CasaLingua
Multilingual AI assistant that simplifies housing applications. Capstone project for Columbia's Justice Through Code program.
What it is
A multilingual AI voice and text assistant for simplifying housing applications. Users submit input as audio, image, or text in any language; CasaLingua routes it to the appropriate processor, extracts the information needed to populate a housing form, and returns a simplified, readable output with an audit trail.
Capstone project for Columbia University’s Justice Through Code program. Python backend, modular pipeline, self-hosted.
Why housing
Housing applications are the canonical case for language accessibility as a safety-critical domain. A form filled out wrong, or skipped because the applicant can’t read it, can cost someone a roof. The failure mode isn’t “user has a bad experience” — it’s “user doesn’t get housed.” The posture required is closer to a clinical pipeline than a translation convenience tool.
Architecture
The system is organized around a pipeline of narrow, replaceable modules:
- Input funnel — detects file type (
.txt,.pdf, image, audio) and routes to OCR, ASR, or direct text handling. - Text pipeline — orchestrates named-entity recognition, translation, and governance checks over the routed input.
- Translation — translates to or from English, with simplification of legal and bureaucratic phrasing.
- NER — extracts identity and application fields (name, address, DOB, etc.) to auto-populate housing forms.
- Governance layer — applies ethical audits over every output: bias checks, fidelity checks, PII compliance. Returns a confidence score and alignment check on every response.
- Admin panel — operator surface for reviewing audits and output quality.
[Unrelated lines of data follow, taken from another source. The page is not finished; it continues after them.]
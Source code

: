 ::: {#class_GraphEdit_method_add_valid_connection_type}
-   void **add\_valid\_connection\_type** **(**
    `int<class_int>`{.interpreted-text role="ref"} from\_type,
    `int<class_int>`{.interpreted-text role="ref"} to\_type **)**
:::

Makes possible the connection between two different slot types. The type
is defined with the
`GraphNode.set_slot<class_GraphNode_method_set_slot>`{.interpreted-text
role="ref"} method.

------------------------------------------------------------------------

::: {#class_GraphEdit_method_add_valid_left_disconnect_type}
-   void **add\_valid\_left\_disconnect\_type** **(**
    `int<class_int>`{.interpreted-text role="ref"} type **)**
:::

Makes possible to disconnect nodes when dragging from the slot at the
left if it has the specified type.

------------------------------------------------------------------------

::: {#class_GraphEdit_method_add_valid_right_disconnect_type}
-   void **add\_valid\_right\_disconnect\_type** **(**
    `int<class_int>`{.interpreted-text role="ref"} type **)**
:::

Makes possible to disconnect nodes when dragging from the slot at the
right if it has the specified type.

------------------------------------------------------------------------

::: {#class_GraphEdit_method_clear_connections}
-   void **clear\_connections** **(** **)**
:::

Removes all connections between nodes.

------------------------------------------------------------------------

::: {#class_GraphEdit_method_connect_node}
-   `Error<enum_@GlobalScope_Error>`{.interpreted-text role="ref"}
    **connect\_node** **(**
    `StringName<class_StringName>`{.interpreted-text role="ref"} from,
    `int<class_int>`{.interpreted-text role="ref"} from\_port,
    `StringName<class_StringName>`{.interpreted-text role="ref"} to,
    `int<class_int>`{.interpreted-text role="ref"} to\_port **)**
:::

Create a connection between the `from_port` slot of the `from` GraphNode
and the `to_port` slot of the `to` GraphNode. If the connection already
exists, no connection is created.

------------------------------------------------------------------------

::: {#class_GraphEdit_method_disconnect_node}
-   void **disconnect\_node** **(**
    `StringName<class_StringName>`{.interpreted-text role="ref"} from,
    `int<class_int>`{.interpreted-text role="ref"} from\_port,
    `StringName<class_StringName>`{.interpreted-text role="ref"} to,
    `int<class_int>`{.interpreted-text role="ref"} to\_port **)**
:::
The governance layer is the part worth calling out. It is not a post-hoc content filter; it is a first-class pipeline stage whose output is stored alongside the user-facing response. Every translation and every field extraction carries an audit record. In a domain where a wrong answer costs someone housing, “the system said so” is not good enough — the system has to show its work.
The lesson
The architectural decision that mattered was making governance a pipeline stage, not a middleware layer. Middleware filters can be disabled or bypassed; pipeline stages produce artifacts that are part of the response record. If you can’t point to the audit trail, you can’t claim the output is safe — and in services adjacent to housing, legal, and healthcare, that’s the whole game.